> _Exercise objective_:
Within the records below, find each line with the word "shields" and copy it out.
────
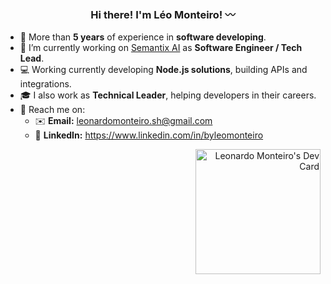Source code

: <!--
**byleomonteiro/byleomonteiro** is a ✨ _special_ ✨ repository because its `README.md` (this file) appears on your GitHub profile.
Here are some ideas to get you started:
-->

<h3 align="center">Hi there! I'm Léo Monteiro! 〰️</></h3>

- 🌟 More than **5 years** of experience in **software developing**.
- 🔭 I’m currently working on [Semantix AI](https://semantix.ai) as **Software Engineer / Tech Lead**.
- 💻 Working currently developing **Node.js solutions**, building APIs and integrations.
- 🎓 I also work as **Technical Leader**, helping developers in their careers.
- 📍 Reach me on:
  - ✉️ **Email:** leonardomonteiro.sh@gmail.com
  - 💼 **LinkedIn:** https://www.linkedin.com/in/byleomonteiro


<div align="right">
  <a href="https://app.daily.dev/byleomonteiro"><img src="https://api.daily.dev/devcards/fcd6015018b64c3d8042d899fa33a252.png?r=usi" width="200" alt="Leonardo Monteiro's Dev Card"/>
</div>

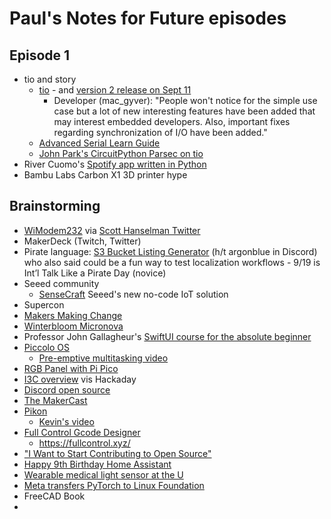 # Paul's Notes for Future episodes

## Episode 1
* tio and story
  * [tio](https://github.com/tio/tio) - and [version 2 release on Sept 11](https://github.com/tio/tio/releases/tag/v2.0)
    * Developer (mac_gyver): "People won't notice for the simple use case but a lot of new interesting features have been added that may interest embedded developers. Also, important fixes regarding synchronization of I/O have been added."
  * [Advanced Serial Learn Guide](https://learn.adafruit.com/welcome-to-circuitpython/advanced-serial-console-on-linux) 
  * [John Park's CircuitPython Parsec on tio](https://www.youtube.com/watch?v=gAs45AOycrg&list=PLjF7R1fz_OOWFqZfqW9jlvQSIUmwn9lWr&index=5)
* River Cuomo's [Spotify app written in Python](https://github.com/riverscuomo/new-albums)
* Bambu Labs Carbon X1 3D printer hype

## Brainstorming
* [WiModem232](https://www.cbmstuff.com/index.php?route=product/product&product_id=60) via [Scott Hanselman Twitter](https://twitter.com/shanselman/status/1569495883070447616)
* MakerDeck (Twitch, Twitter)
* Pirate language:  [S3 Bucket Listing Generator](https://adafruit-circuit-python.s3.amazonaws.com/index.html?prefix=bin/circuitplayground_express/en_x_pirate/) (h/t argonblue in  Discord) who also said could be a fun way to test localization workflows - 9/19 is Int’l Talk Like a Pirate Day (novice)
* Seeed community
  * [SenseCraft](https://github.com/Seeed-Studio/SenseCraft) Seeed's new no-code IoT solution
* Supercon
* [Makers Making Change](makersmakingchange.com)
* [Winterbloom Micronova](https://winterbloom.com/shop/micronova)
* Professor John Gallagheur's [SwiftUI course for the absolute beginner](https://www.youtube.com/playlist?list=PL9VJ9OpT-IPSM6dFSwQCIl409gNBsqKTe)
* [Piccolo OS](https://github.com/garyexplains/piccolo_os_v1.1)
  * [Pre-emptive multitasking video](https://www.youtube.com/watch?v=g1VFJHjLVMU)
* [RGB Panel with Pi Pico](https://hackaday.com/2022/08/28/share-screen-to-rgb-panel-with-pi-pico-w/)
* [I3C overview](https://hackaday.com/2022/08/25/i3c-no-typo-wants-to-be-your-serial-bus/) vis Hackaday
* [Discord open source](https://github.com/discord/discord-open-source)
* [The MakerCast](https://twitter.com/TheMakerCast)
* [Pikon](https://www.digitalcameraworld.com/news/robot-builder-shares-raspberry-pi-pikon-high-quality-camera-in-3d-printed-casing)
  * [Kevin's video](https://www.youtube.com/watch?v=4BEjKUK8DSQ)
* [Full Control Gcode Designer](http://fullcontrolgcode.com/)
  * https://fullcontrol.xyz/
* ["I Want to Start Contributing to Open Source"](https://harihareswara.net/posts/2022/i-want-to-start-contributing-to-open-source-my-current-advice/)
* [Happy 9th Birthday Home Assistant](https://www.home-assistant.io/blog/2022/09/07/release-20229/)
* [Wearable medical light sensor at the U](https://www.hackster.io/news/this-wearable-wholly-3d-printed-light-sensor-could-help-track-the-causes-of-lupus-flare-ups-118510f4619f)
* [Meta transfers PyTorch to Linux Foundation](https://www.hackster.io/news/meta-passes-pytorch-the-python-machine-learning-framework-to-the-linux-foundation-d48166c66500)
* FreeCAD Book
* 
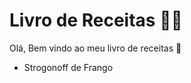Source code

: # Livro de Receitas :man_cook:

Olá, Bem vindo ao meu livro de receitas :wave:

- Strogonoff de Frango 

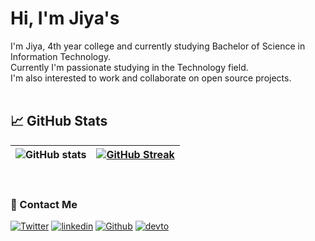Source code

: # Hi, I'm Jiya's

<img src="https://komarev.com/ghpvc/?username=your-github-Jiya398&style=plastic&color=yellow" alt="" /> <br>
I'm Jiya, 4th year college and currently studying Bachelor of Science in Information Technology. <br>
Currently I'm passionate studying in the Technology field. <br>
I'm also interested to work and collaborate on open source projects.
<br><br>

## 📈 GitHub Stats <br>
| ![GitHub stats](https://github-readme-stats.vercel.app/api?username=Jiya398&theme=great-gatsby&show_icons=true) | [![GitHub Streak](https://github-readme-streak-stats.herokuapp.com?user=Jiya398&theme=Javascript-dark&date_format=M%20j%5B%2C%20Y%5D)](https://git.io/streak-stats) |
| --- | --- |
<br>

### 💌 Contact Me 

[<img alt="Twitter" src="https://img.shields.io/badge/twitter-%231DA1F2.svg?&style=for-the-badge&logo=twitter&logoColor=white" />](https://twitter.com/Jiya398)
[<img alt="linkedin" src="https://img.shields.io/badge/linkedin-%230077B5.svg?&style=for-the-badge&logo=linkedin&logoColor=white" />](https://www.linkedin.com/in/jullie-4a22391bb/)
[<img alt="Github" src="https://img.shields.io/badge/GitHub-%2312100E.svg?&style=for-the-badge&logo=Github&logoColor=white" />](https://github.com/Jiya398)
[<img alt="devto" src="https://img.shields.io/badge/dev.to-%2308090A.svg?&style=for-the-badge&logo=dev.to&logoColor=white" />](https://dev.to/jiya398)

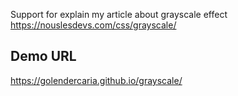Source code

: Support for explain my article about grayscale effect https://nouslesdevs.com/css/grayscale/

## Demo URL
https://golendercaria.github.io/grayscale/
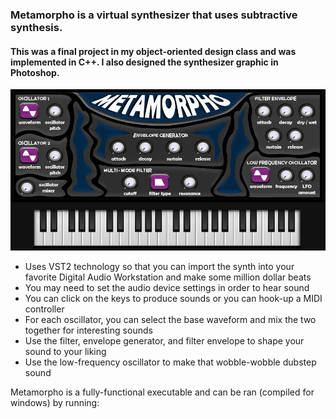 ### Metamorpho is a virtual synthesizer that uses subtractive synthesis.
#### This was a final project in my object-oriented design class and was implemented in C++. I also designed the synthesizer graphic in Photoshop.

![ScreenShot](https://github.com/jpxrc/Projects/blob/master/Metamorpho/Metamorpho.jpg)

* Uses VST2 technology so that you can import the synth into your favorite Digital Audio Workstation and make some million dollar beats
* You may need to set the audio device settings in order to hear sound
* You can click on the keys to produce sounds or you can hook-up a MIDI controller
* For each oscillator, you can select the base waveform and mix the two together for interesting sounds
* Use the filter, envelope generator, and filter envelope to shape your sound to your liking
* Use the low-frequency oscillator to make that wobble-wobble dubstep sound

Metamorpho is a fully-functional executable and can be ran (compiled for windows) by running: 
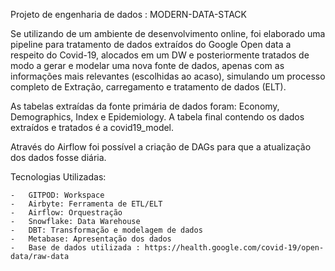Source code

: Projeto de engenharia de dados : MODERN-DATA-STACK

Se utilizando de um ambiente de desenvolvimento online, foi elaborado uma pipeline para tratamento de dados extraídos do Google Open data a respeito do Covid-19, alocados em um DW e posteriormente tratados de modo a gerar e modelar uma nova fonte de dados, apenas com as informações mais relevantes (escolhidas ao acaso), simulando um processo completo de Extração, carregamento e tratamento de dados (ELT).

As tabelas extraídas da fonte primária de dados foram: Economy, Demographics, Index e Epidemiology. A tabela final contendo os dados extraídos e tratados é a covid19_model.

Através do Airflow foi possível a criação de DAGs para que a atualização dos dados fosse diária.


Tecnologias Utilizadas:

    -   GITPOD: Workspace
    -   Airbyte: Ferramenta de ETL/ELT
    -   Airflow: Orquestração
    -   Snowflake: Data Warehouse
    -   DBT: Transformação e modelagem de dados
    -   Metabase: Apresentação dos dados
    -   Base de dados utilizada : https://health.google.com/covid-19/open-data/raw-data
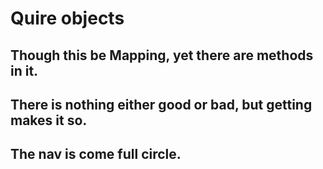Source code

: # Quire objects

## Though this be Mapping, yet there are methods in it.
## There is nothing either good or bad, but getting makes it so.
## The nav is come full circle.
────
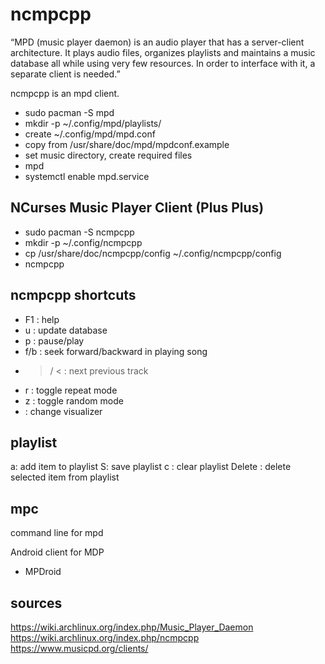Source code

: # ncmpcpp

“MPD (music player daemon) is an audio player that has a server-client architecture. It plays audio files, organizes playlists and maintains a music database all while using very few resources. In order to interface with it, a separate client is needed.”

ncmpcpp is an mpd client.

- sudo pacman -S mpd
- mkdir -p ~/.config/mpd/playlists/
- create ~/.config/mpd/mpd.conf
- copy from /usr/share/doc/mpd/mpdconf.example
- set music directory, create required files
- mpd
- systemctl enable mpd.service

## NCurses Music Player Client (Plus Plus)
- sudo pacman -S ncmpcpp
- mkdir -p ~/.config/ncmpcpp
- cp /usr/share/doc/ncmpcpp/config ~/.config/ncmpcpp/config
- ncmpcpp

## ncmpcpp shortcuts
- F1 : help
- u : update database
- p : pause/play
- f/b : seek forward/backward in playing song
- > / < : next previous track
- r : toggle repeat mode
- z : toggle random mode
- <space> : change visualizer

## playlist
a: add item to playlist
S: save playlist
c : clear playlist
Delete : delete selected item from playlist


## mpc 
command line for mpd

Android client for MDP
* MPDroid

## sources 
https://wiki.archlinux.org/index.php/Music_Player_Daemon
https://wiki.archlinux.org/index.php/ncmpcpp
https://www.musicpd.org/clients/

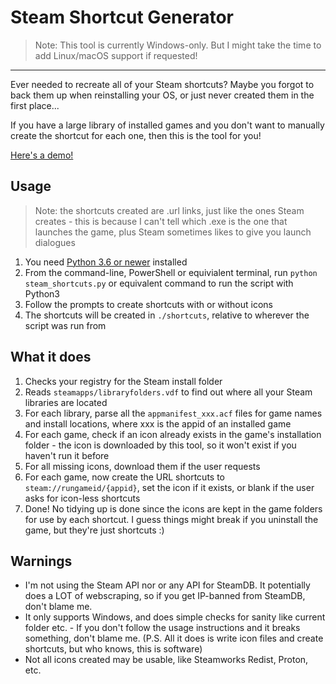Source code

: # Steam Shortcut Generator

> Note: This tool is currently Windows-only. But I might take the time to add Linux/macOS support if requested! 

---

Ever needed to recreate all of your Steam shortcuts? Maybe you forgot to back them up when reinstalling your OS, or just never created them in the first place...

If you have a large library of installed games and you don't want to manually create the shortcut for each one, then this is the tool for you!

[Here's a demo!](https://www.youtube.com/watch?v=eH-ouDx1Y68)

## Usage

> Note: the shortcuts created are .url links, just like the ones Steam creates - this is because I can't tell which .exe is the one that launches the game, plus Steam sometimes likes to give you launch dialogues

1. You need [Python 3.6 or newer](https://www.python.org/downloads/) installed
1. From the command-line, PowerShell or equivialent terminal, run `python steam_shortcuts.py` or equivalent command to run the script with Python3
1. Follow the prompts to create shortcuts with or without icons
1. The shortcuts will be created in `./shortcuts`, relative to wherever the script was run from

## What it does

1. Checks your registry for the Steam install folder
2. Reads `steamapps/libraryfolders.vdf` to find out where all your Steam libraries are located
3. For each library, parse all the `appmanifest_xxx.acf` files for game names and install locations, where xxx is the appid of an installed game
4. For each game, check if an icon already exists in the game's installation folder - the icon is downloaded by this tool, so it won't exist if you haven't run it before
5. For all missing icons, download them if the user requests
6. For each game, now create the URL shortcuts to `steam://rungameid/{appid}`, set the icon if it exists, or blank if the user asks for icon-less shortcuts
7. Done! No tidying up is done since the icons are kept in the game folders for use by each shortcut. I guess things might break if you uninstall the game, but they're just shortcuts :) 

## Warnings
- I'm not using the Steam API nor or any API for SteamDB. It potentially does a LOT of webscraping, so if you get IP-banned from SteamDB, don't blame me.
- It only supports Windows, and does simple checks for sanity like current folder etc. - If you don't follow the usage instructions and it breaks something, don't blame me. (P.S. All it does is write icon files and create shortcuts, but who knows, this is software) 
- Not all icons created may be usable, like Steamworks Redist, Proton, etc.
────
> _Task result_:
[<img alt="Twitter" src="https://img.shields.io/badge/twitter-%231DA1F2.svg?&style=for-the-badge&logo=twitter&logoColor=white" />](https://twitter.com/Jiya398)
[<img alt="linkedin" src="https://img.shields.io/badge/linkedin-%230077B5.svg?&style=for-the-badge&logo=linkedin&logoColor=white" />](https://www.linkedin.com/in/jullie-4a22391bb/)
[<img alt="Github" src="https://img.shields.io/badge/GitHub-%2312100E.svg?&style=for-the-badge&logo=Github&logoColor=white" />](https://github.com/Jiya398)
[<img alt="devto" src="https://img.shields.io/badge/dev.to-%2308090A.svg?&style=for-the-badge&logo=dev.to&logoColor=white" />](https://dev.to/jiya398)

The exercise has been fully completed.